Amy Jenniges lives with her girlfriend, Sonia, and I live with my boyfriend, Terry. Last Friday I accompanied Amy and Sonia to room 403, the licensing division, at the King County Administration Building. When Amy and Sonia asked the clerk for a marriage license, the clerk turned white. You could see, "Oh my God, the gay activists are here!" running through her head. County clerks in the marriage license office had been warned to expect gay couples sooner or later, but I guess this particular clerk didn't expect us to show up five minutes before closing on Friday.

The clerk called over her manager, a nice older white man, who explained that Amy and Sonia couldn't have a marriage license. So I asked if Amy and I could have one--even though I'm gay and live with my boyfriend, and Amy's a lesbian and lives with her girlfriend. We emphasized to the clerk and her manager that Amy and I don't live together, we don't love each other, we don't plan to have kids together, and we're going to go on living and sleeping with our same-sex partners after we get married. So could we still get a marriage license?

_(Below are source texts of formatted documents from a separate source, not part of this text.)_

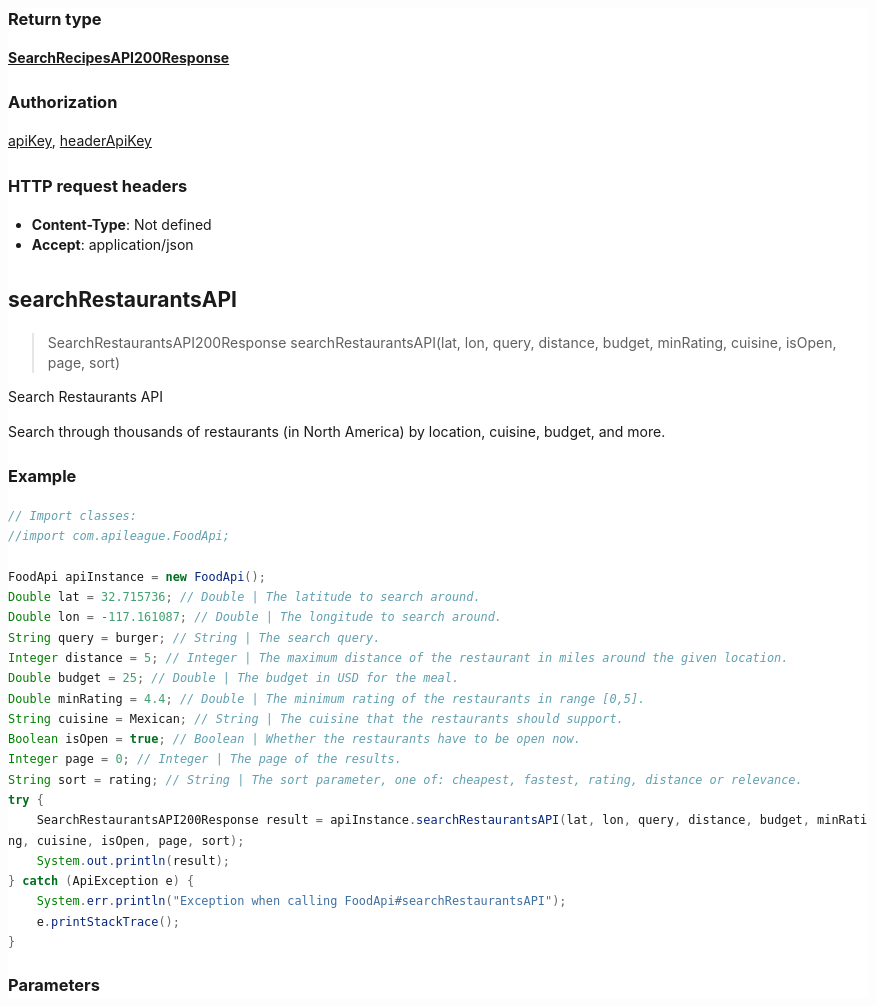 ### Return type

[**SearchRecipesAPI200Response**](SearchRecipesAPI200Response.md)

### Authorization

[apiKey](../README.md#apiKey), [headerApiKey](../README.md#headerApiKey)

### HTTP request headers

- **Content-Type**: Not defined
- **Accept**: application/json


## searchRestaurantsAPI

> SearchRestaurantsAPI200Response searchRestaurantsAPI(lat, lon, query, distance, budget, minRating, cuisine, isOpen, page, sort)

Search Restaurants API

Search through thousands of restaurants (in North America) by location, cuisine, budget, and more.

### Example

```java
// Import classes:
//import com.apileague.FoodApi;

FoodApi apiInstance = new FoodApi();
Double lat = 32.715736; // Double | The latitude to search around.
Double lon = -117.161087; // Double | The longitude to search around.
String query = burger; // String | The search query.
Integer distance = 5; // Integer | The maximum distance of the restaurant in miles around the given location.
Double budget = 25; // Double | The budget in USD for the meal.
Double minRating = 4.4; // Double | The minimum rating of the restaurants in range [0,5].
String cuisine = Mexican; // String | The cuisine that the restaurants should support.
Boolean isOpen = true; // Boolean | Whether the restaurants have to be open now.
Integer page = 0; // Integer | The page of the results.
String sort = rating; // String | The sort parameter, one of: cheapest, fastest, rating, distance or relevance.
try {
    SearchRestaurantsAPI200Response result = apiInstance.searchRestaurantsAPI(lat, lon, query, distance, budget, minRating, cuisine, isOpen, page, sort);
    System.out.println(result);
} catch (ApiException e) {
    System.err.println("Exception when calling FoodApi#searchRestaurantsAPI");
    e.printStackTrace();
}
```

### Parameters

"Sure," the license-department manager said, "If you've got $54, you can have a marriage license." ... It's not the marriage license I'd like to have, of course. But, still, let me count my blessings: I have a 10-year relationship (but not the marriage license), a house (but not the marriage license), a kid (but not the marriage license), and my boyfriend's credit-card bills (but not the marriage license). I don't know what a guy has to do around here to get the marriage license. But I guess it's some consolation that I can get a meaningless one anytime I like, just so long as I bring along a woman I don't love and my $54.

It gives me warm, fuzzy feelings knowing that the institution of marriage is protected from those who would try to weaken it.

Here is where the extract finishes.